Configuring the OpenShift (Kubernetes) Integration using Helm

First, we need to create an API Key that we can use to connect our locally deployed wavefront services to the SaaS service to send data. Continue reading Tanzu Observability – First look at monitoring OpenShift & VMware Cloud on AWS →

Deploying vSphere with Tanzu Clusters using vRA and Cluster Plans

February 9, 2022VMware, KubernetesCluster Plan, Tanzu, tkgs, vRADean

In this blog post I am covering the vRealize Automation native feature that allows you to deploy Tanzu clusters via the Tanzu Kubernetes Grid Service of vCenter.

If you have been following my posts in 2021, I wrote a blog and presented as part of VMworld on how to deploy Tanzu Clusters using vRA Code Stream, due to the lack of native integration.

Now you have either option!

Pre-requisites

A working vSphere with Tanzu setup
Create a Supervisor Namespace that we can deploy clusters into
- vRA requires an existing Supervisor namespace to deploy clusters into, despite the separate capability that vRA can create Supervisor namespaces via a Cloud Template
- This namespace needs a VM Class and Storage Policy to be attached.

Configuring the vRealize Automation Infrastructure settings

Create a Cloud Account for your vCenter
- Ensure that once the data collection has run, the account shows “Available for Kubernetes deployment”

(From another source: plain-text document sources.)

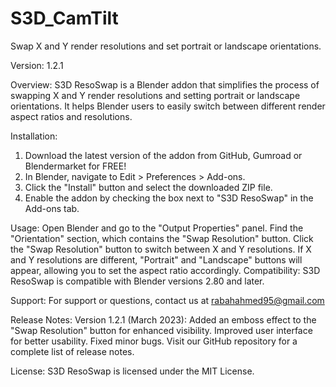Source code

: # S3D_CamTilt
Swap X and Y render resolutions and set portrait or landscape orientations.

Version:
1.2.1

Overview:
S3D ResoSwap is a Blender addon that simplifies the process of swapping X and Y render resolutions and setting portrait or landscape orientations. It helps Blender users to easily switch between different render aspect ratios and resolutions.

Installation:
1. Download the latest version of the addon from GitHub, Gumroad or Blendermarket for FREE!
2. In Blender, navigate to Edit > Preferences > Add-ons.
3. Click the "Install" button and select the downloaded ZIP file.
4. Enable the addon by checking the box next to "S3D ResoSwap" in the Add-ons tab.

Usage:
Open Blender and go to the "Output Properties" panel.
Find the "Orientation" section, which contains the "Swap Resolution" button.
Click the "Swap Resolution" button to switch between X and Y resolutions.
If X and Y resolutions are different, "Portrait" and "Landscape" buttons will appear, allowing you to set the aspect ratio accordingly.
Compatibility:
S3D ResoSwap is compatible with Blender versions 2.80 and later.

Support:
For support or questions, contact us at rabahahmed95@gmail.com

Release Notes:
Version 1.2.1 (March 2023):
Added an emboss effect to the "Swap Resolution" button for enhanced visibility.
Improved user interface for better usability.
Fixed minor bugs.
Visit our GitHub repository for a complete list of release notes.

License:
S3D ResoSwap is licensed under the MIT License.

Create a new Kubernetes Zone
- Select your Cloud Account linked vCenter
- Provide a name
Select the Provisioning tab

Click to add compute to the zone.
- For the Tanzu Cluster deployment, this needs to be into existing Supervisor namespaces (as in the pre-reqs).
- Add your existing Supervisor namespaces you are interested in using

You can add the Supervisor cluster itself, but it won’t be used in this feature walk-through. If you have multiple Supervisor namespaces, I recommend tagging them in this view. So that you can use it as a constraint tag in the Cloud Template.

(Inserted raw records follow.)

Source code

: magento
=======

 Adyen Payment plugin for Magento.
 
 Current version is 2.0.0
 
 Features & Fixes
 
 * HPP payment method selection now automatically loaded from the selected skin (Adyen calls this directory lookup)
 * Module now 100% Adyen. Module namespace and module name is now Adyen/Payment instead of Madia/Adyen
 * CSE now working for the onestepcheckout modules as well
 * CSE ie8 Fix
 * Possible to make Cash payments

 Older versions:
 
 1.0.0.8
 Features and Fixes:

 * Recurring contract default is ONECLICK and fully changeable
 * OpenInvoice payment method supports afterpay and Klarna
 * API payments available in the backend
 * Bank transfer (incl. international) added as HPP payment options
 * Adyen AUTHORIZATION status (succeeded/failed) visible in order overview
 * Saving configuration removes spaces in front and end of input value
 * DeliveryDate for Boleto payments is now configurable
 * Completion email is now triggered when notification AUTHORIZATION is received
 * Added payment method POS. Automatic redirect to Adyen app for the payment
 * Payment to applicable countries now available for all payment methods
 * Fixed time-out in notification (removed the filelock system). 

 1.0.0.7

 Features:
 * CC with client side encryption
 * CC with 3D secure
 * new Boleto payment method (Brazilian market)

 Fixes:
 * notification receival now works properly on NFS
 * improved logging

Click Projects, select your chosen project
Select the Kubernetes Provisioning tab
Add your Kubernetes Zone

Click Cluster Plans under Configure heading
Create a new Cluster Plan with your specification
- Select the vCenter Account it will apply to
- Provide a name (a-z,A-Z,0-9,-)
  - The UI will allow you to input characters that are not supported on the Cloud Template for name property
- Select your Kubernetes version to deploy
- Number of Nodes for Control and Worker nodes
- The Machine Class (VM Class on the Supervisor Namespace) for each Node Type
  - You will be able to select from the VM classes added at the Supervisor namespace in vCenter
- Select the Storage Class for each Node Type
- Select the default PVC storage class in the cluster
- Enable/disable including all Supervisor Namespace storage classes
- Choose either default networking deployment for clusters or provide your own specification.

Regarding the network settings, below in the image I have highlighted how the Tanzu Kubernetes Grid Service v1alpha1 API YAML format for a cluster creation request maps across to the settings expected by vRA.

You can find further examples here.

Create a Cloud Template
Place the “K8s Cluster” resource object on your canvas
Configure the properties as needed
- The workers property will override the workers number in the Cluster Plan

Below is the example I used.

formatVersion: 1
inputs:
  cluster_name:
    type: string
    title: Cluster_name
    default: vra-test
  workers:
    type: integer
    title: No. of Workers
    default: 1
resources:
  Cloud_Tanzu_Cluster_1:
    type: Cloud.Tanzu.Cluster
    properties:
      name: '${input.cluster_name}'
      plan: small-v120
      workers: '${input.workers}'

Once you are happy, deploy the Cloud Template.

Successful Deployment of a Tanzu Cluster

In the below screenshots, you can see the completed deployment.

Clicking on the Resource Object, you have the ability to download a Kubeconfig file to access the cluster.

Viewing the History Tab will show you details about the creation.

Clicking on Request Details Tab will show you the user inputs take at the time of deployment.

If you look at the “Infrastructure” tab and the configuration under Kubernetes, you will see this cluster is onboarded into vRA. You can further use other cloud templates against this cluster to create Kubernetes namespaces within the cluster, for example.

Finally, within my vCenter you can see my deployed cluster, to the Supervisor Namespace I specified in the Kubernetes Zone.